Data Modelling with Unibase

Data modelling with Unibase

Data modelling is a important topic for everyone involved in understanding how an entity is structured and how its collection of information should be managed.

Unlike other database systems, Unibase was designed to work by building a model of the data in the application and then to drive the application directly from the model.

How does this work? Unibase uses an active data dictionary that describes the data completely. This is a meta file containing the tables, all their attributes and calculations, indexes, and most importantly the relationship between the tables.

Unlike SQL which is essentially an interpreted (or compiled) language, the Unibase data dictionary is a static description of the application data. Programmers do not embed SQL clauses such as ‘where’ in their php or other code. Instead Unibase refers to the data dictionary to locate a valid path between tables.

The basic structure

The data dictionary is a single text file using an easy to read syntax. In a way it is not dissimilar to many configuration files. It contains table definitions which in turn have four sections.

Refer to the section on Data Dictionary for more detail.

The sections of the data dictionary are: attributes (fields), indexes (keys), associations (join definitions), and restrictions (projections).

Attribute definitions consist of a name, number of characters, optional array size (arrays are first class objects in Unibase), type of attribute, and extra information (a function of the attribute type).

Attributes can be both stored and calculated. However when using them there is no difference to the programmer. Calculated attributes are calculated as needed. The expressions for a calculated attribute can involve attributes in the current table or any other table. Unibase works out how to retrieve the appropriate table and calculate the required attribute. The required attribute could of course be a calculated attribute as well.

There is a lot of semantics as well as syntax at work here and I will elaborate later once the components have been explained.

The next section is the indexes. These are defined explicitly simply because a good selection of indexes makes an application work much faster. But they are also defined explicitly because they are used as part of the definition of a table association. ie how is information in another table related to the information in this table? Note this is a statement of fact, not a verb.

Entity-Relationship designs (or Entity-Attribute-Relationship) empahsise the name of the relationship. Unibase doesn’t care about the name of the relationship, only about what attributes define the relationship. Importantly the attributes do not have to be stored, but can be calculated. However they must exist as an index in the target table.

The next section is the associations.

This section defines how the tables relate. A destination table is related by a combination of attributes which must be an index in the associated table. This is important because when one refers to an attribute in a remote table Unibase will search for a path to the destination table using the associations.

Finally. Restrictions. These are basically a relational projection allowing access only to records that meet the conditions in the restriction.
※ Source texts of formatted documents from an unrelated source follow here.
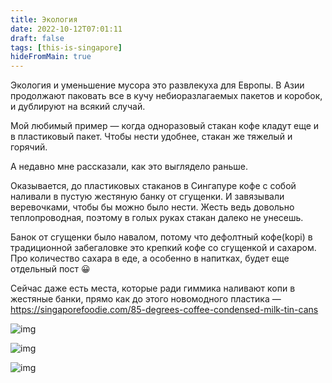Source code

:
 ```yaml
---
title: Экология
date: 2022-10-12T07:01:11
draft: false
tags: [this-is-singapore]
hideFromMain: true
---
```

Экология и уменьшение мусора это развлекуха для Европы. В Азии продолжают паковать все в кучу небиоразлагаемых пакетов и коробок, и дублируют на всякий случай.

Мой любимый пример — когда одноразовый стакан кофе кладут еще и в пластиковый пакет. Чтобы нести удобнее, стакан же тяжелый и горячий.

А недавно мне рассказали, как это выглядело раньше. 

Оказывается, до пластиковых стаканов в Сингапуре кофе с собой наливали в пустую жестяную банку от сгущенки. И завязывали веревочками, чтобы бы можно было нести. Жесть ведь довольно теплопроводная, поэтому в голых руках стакан далеко не унесешь.

Банок от сгущенки было навалом, потому что дефолтный кофе(kopi) в традиционной забегаловке это крепкий кофе со сгущенкой и сахаром. Про количество сахара в еде, а особенно в напитках, будет еще отдельный пост 😀

Сейчас даже есть места, которые ради гиммика наливают копи в жестяные банки, прямо как до этого новомодного пластика — https://singaporefoodie.com/85-degrees-coffee-condensed-milk-tin-cans

 
![img](/images/this-is-singapore/photos/photo_130@12-10-2022_07-01-11.jpg#center)

![img](/images/this-is-singapore/photos/photo_131@12-10-2022_07-01-12.jpg#center)

![img](/images/this-is-singapore/photos/photo_132@12-10-2022_07-01-12.jpg#center)
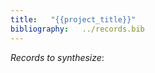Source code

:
```yaml
---
title:   "{{project_title}}"
bibliography:   ../records.bib
---
```


_Records to synthesize_:<!-- NEW_RECORD_SOURCE -->
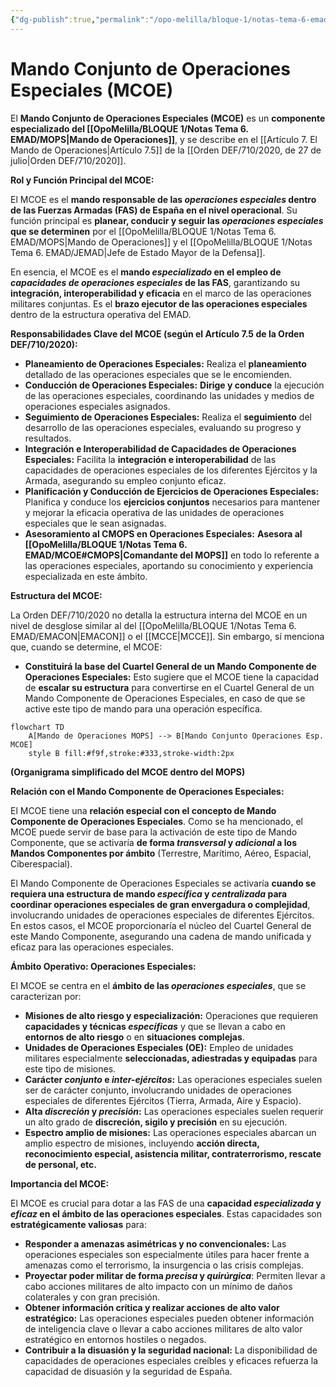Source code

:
 ```yaml
---
{"dg-publish":true,"permalink":"/opo-melilla/bloque-1/notas-tema-6-emad/mcoe/"}
---
```


# Mando Conjunto de Operaciones Especiales (MCOE)

El **Mando Conjunto de Operaciones Especiales (MCOE)** es un **componente especializado del [[OpoMelilla/BLOQUE 1/Notas Tema 6. EMAD/MOPS\|Mando de Operaciones]]**,  y se describe en el [[Artículo 7. El Mando de Operaciones\|Artículo 7.5]] de la [[Orden DEF/710/2020, de 27 de julio\|Orden DEF/710/2020]].

**Rol y Función Principal del MCOE:**

El MCOE es el **mando responsable de las *operaciones especiales* dentro de las Fuerzas Armadas (FAS) de España en el nivel operacional**. Su función principal es **planear, conducir y seguir las *operaciones especiales* que se determinen** por el [[OpoMelilla/BLOQUE 1/Notas Tema 6. EMAD/MOPS\|Mando de Operaciones]] y el [[OpoMelilla/BLOQUE 1/Notas Tema 6. EMAD/JEMAD\|Jefe de Estado Mayor de la Defensa]].

En esencia, el MCOE es el **mando *especializado* en el empleo de *capacidades de operaciones especiales* de las FAS**,  garantizando su **integración, interoperabilidad y eficacia** en el marco de las operaciones militares conjuntas.  Es el **brazo ejecutor de las operaciones especiales** dentro de la estructura operativa del EMAD.

**Responsabilidades Clave del MCOE (según el Artículo 7.5 de la Orden DEF/710/2020):**

*   **Planeamiento de Operaciones Especiales:**  Realiza el **planeamiento** detallado de las operaciones especiales que se le encomienden.
*   **Conducción de Operaciones Especiales:**  **Dirige y conduce** la ejecución de las operaciones especiales,  coordinando las unidades y medios de operaciones especiales asignados.
*   **Seguimiento de Operaciones Especiales:**  Realiza el **seguimiento** del desarrollo de las operaciones especiales,  evaluando su progreso y resultados.
*   **Integración e Interoperabilidad de Capacidades de Operaciones Especiales:**  Facilita la **integración e interoperabilidad** de las capacidades de operaciones especiales de los diferentes Ejércitos y la Armada,  asegurando su empleo conjunto eficaz.
*   **Planificación y Conducción de Ejercicios de Operaciones Especiales:**  Planifica y conduce los **ejercicios conjuntos** necesarios para mantener y mejorar la eficacia operativa de las unidades de operaciones especiales que le sean asignadas.
*   **Asesoramiento al CMOPS en Operaciones Especiales:**  **Asesora al [[OpoMelilla/BLOQUE 1/Notas Tema 6. EMAD/MCOE#CMOPS\|Comandante del MOPS]]** en todo lo referente a las operaciones especiales,  aportando su conocimiento y experiencia especializada en este ámbito.

**Estructura del MCOE:**

La Orden DEF/710/2020 no detalla la estructura interna del MCOE en un nivel de desglose similar al del [[OpoMelilla/BLOQUE 1/Notas Tema 6. EMAD/EMACON\|EMACON]] o el [[MCCE\|MCCE]].  Sin embargo, sí menciona que, cuando se determine, el MCOE:

*   **Constituirá la base del Cuartel General de un Mando Componente de Operaciones Especiales:** Esto sugiere que el MCOE tiene la capacidad de **escalar su estructura** para convertirse en el Cuartel General de un Mando Componente de Operaciones Especiales,  en caso de que se active este tipo de mando para una operación específica.

```mermaid
flowchart TD
    A[Mando de Operaciones MOPS] --> B[Mando Conjunto Operaciones Esp. MCOE]
    style B fill:#f9f,stroke:#333,stroke-width:2px
```

**(Organigrama simplificado del MCOE dentro del MOPS)**

**Relación con el Mando Componente de Operaciones Especiales:**

El MCOE tiene una **relación especial con el concepto de Mando Componente de Operaciones Especiales**.  Como se ha mencionado, el MCOE puede servir de base para la activación de este tipo de Mando Componente,  que se activaría **de forma *transversal* y *adicional* a los Mandos Componentes por ámbito** (Terrestre, Marítimo, Aéreo, Espacial, Ciberespacial).

El Mando Componente de Operaciones Especiales se activaría **cuando se requiera una estructura de mando *específica* y *centralizada* para coordinar operaciones especiales de gran envergadura o complejidad**,  involucrando unidades de operaciones especiales de diferentes Ejércitos.  En estos casos, el MCOE proporcionaría el núcleo del Cuartel General de este Mando Componente,  asegurando una cadena de mando unificada y eficaz para las operaciones especiales.

**Ámbito Operativo: Operaciones Especiales:**

El MCOE se centra en el **ámbito de las *operaciones especiales***,  que se caracterizan por:

*   **Misiones de alto riesgo y especialización:**  Operaciones que requieren **capacidades y técnicas *específicas*** y que se llevan a cabo en **entornos de alto riesgo** o en **situaciones complejas**.
*   **Unidades de Operaciones Especiales (OE):**  Empleo de unidades militares especialmente **seleccionadas, adiestradas y equipadas** para este tipo de misiones.
*   **Carácter *conjunto* e *inter-ejércitos*:**  Las operaciones especiales suelen ser de carácter conjunto,  involucrando unidades de operaciones especiales de diferentes Ejércitos (Tierra, Armada, Aire y Espacio).
*   **Alta *discreción* y *precisión*:**  Las operaciones especiales suelen requerir un alto grado de **discreción, sigilo y precisión** en su ejecución.
*   **Espectro amplio de misiones:**  Las operaciones especiales abarcan un amplio espectro de misiones,  incluyendo **acción directa, reconocimiento especial, asistencia militar, contraterrorismo, rescate de personal, etc.**

**Importancia del MCOE:**

El MCOE es crucial para dotar a las FAS de una **capacidad *especializada* y *eficaz* en el ámbito de las operaciones especiales**.  Estas capacidades son **estratégicamente valiosas** para:

*   **Responder a amenazas asimétricas y no convencionales:**  Las operaciones especiales son especialmente útiles para hacer frente a amenazas como el terrorismo, la insurgencia o las crisis complejas.
*   **Proyectar poder militar de forma *precisa* y *quirúrgica***:  Permiten llevar a cabo acciones militares de alto impacto con un mínimo de daños colaterales y con gran precisión.
*   **Obtener información crítica y realizar acciones de alto valor estratégico:**  Las operaciones especiales pueden obtener información de inteligencia clave o llevar a cabo acciones militares de alto valor estratégico en entornos hostiles o negados.
*   **Contribuir a la disuasión y la seguridad nacional:**  La disponibilidad de capacidades de operaciones especiales creíbles y eficaces refuerza la capacidad de disuasión y la seguridad de España.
Alias tables is a way of referring to the same table by a different name. This is necessary in Unibase because the model must be static at any point in time so that it can be analysed and a work strategy computed. Alias tables allow a table to be used in different ways in the one program and also to be defined as a projection.

Semantics

Unibase understands the different ways something can be used. eg An expression may be calculated differently depending on where it used. As a simple expression it is just calculated, but if it is being used in a sub-total or total should it be the sum of the values in the records, or should it be recalculated. This equates to the statement ‘the sum of the averages is not the average of the sums’.

Unibase also has ‘a’ solution to the problem of how to identify the correct path between remote tables. At what point does a path become invalid – one to one, one to many, many to one? What effect does traversing a foreign key have (if any)? This is critical to allowing Unibase to solve the table traversal problem. It is also fundamental to Unibase’ ability to solve much more complex data relationships than can be done by a programmer.

This solution differs from the traveling salesman problem as paths have characteristics. eg a path might be valid or invalid depending on previous paths. This solution is similar to the Djikstra solution, but with extensions.

References to an attribute in a remote table will normally return the sum of the attribute in all the associated records. This makes it really easy to write one line expressions describing what can be quite complex applications.

Numbers, however, are not always numbers. This is a major limitation of traditional databases and an important semantic differentiator. eg a product price is a number, sort of. It doesn’t make sense to add up product prices (unless you are looking for an average), but it does make sense to multiply a price by a quantity to get a value. Unibase has syntax to cover this situation.

Associations can also be ‘fuzzy’. When one does curve fitting, exact values cannot be found in the target table for the current attribute when they are calculated (or even stored). In this case Unibase looks for the records with a matching attribute less than or equal to the source attribute.

Conclusion

This has been a very quick and simple introduction to data modelling in Unibase. Unibase has been used to model large complex systems and can do it with ease. In many cases solving problems that are very difficult for programmers. This enables it to extend the range of applications that can be written.